It’s your first week back to school, you’ve had time to catch up with all your besties and heard all about their envy inducing summers not excluding trips abroad and summers well spent climbing fourteeners or hitting the beaches back at home.
But now that summer internships are over and school is starting back up, students are taking the halls by storm and professors are distributing syllabi like automated paper towel dispensers.
This being said, syllabus week has become a proper noun among college students. For those of you unfamiliar with this term, also known as “chillabus week”, the first week back to school is renown for copious amounts of papers handed out by professors detailing the ins and outs and “how-to’s” on classroom success. A typical syllabi outline is as follows:
Page one- Class name,teacher name, teacher email, class hours/days of the week, class description, class prerequisites, TA office hours, office location, textbooks
Page two- learning objectives, grading scale, exam dates, exam locations,
Page three- study tips….
I could go on but I think you get the point.
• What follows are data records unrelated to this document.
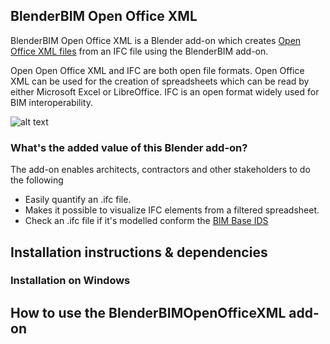 ## BlenderBIM Open Office XML

BlenderBIM Open Office XML is a Blender add-on which creates [Open Office XML files](https://en.wikipedia.org/wiki/Office_Open_XML) from an IFC file using the BlenderBIM add-on. 

Open Open Office XML and IFC are both open file formats. Open Office XML can be used for the creation of spreadsheets which can be read by either Microsoft Excel or LibreOffice.
IFC is an open format widely used for BIM interoperability. 

![alt text](https://github.com/C-Claus/BlenderScripts/blob/master/BlenderBIMOpenOfficeXML/images/00_Blender.png)

### What's the added value of this Blender add-on?
The add-on enables architects, contractors and other stakeholders to do the following
- Easily quantify an .ifc file. 
- Makes it possible to visualize IFC elements from a filtered spreadsheet.
- Check an .ifc file if it's modelled conform the [BIM Base IDS](https://www.bimloket.nl//documents/BIM-ILS_infographicA4_2020_UK_021.pdf)



## Installation instructions & dependencies
### Installation on Windows

## How to use the BlenderBIMOpenOfficeXML add-on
And you will definitely get the point by your fifth class and fifth syllabus when you realize they are essentially all the same just with different colors.
Not only are all class syllabi similar during the first week of school, but most classes share the same frivolous format as the next one. Find a seat closest to the exit, listen to professor introductions, obtain syllabus, exit lecture hall, recycle syllabus, repeat.
As a result of this mellow paced first week back, students take full advantage of it. While there are those few students eager to accomplish what they came to college to do, learn, there are often just as many students who are eager to throw out (or if you live in Colorado, recycle) their syllabi and head to the bars instead. Syllabus week has become a college student’s five-day holiday tradition used for the purpose of commemorating summer. What better way to say welcome back than hitting the town with your friends?
If this is your first introduction to syllabus week and you have already missed out on the festivities, do not fret. Mark your calendars for next year so that you can set down that eight-page rulebook of slaughtered trees and enjoy your real last week of summer.
*Disclaimer: I do not recommend completely throwing out, recycling, shredding or otherwise tampering with your syllabus in any way. Nor do I condone not reading it altogether as those eight pages of rules and due dates might make the difference between you failing or passing a class.